**Data supplied**

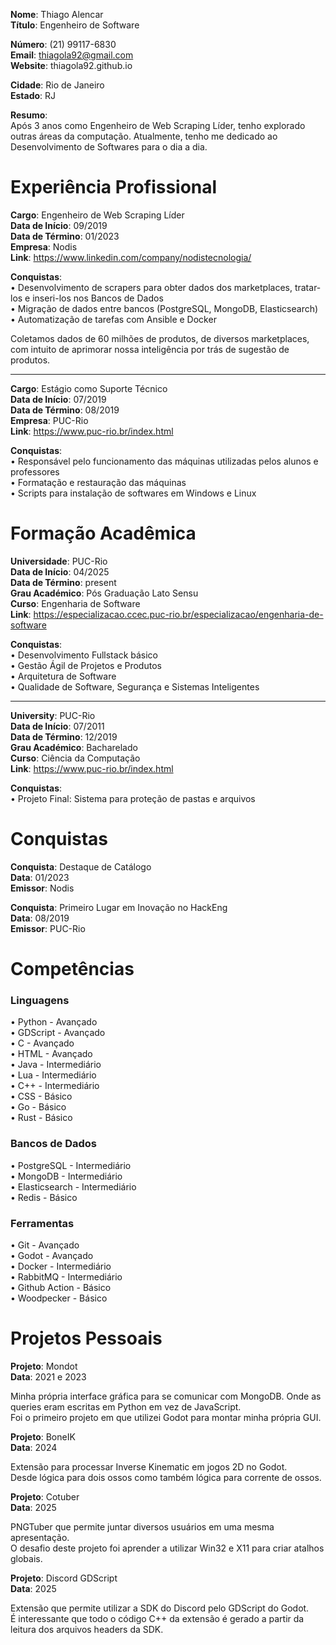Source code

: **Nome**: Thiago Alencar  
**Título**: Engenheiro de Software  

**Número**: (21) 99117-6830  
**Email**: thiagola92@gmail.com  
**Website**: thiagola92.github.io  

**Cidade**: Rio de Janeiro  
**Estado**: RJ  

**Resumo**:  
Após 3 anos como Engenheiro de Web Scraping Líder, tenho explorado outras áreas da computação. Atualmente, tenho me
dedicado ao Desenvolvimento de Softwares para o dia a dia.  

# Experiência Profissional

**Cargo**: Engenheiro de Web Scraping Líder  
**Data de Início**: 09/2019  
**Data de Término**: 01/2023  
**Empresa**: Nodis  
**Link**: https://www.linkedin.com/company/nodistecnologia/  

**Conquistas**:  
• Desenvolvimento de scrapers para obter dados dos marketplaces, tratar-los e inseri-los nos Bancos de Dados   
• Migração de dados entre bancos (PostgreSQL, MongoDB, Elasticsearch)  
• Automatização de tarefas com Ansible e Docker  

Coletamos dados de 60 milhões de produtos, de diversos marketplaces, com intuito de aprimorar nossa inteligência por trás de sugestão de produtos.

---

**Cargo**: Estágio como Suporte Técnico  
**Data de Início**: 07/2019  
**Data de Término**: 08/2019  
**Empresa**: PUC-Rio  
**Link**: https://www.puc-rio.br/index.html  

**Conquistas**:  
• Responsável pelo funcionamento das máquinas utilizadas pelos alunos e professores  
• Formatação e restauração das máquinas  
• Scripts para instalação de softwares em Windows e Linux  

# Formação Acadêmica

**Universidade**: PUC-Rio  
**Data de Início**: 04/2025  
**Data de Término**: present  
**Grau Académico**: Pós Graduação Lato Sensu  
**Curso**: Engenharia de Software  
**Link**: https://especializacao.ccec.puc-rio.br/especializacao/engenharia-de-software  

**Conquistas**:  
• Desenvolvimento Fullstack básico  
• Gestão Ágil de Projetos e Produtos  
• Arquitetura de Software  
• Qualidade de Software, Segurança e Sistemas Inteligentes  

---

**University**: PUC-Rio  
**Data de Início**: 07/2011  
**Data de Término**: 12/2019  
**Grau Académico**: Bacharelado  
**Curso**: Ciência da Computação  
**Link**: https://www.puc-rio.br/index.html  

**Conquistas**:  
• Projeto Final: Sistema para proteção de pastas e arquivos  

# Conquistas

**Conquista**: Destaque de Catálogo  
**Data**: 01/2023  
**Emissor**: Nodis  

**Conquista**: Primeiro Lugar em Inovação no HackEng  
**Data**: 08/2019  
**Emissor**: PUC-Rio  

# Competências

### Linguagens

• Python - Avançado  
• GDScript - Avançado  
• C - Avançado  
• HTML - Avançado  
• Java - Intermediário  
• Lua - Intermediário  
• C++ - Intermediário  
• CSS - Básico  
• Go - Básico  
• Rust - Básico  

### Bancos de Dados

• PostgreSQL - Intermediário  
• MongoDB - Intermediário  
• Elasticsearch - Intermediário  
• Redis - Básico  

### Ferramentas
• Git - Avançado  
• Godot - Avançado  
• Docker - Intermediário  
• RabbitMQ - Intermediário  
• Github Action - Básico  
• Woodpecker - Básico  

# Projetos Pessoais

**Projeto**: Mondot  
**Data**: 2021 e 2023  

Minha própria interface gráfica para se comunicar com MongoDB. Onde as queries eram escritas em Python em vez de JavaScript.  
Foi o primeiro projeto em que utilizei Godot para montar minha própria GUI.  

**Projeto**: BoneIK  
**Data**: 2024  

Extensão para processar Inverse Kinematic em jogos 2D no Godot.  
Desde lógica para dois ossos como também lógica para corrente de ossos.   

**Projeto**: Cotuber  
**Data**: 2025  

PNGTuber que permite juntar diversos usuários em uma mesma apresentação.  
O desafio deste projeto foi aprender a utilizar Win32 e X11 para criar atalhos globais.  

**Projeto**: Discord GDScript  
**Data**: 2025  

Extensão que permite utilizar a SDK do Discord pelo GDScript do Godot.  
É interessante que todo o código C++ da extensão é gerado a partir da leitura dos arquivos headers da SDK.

**What this task involves**
Your job is to return all lines above that hold the word "Avançado".

**The completed task**
• Python - Avançado  
• GDScript - Avançado  
• C - Avançado  
• HTML - Avançado  
• Git - Avançado  
• Godot - Avançado  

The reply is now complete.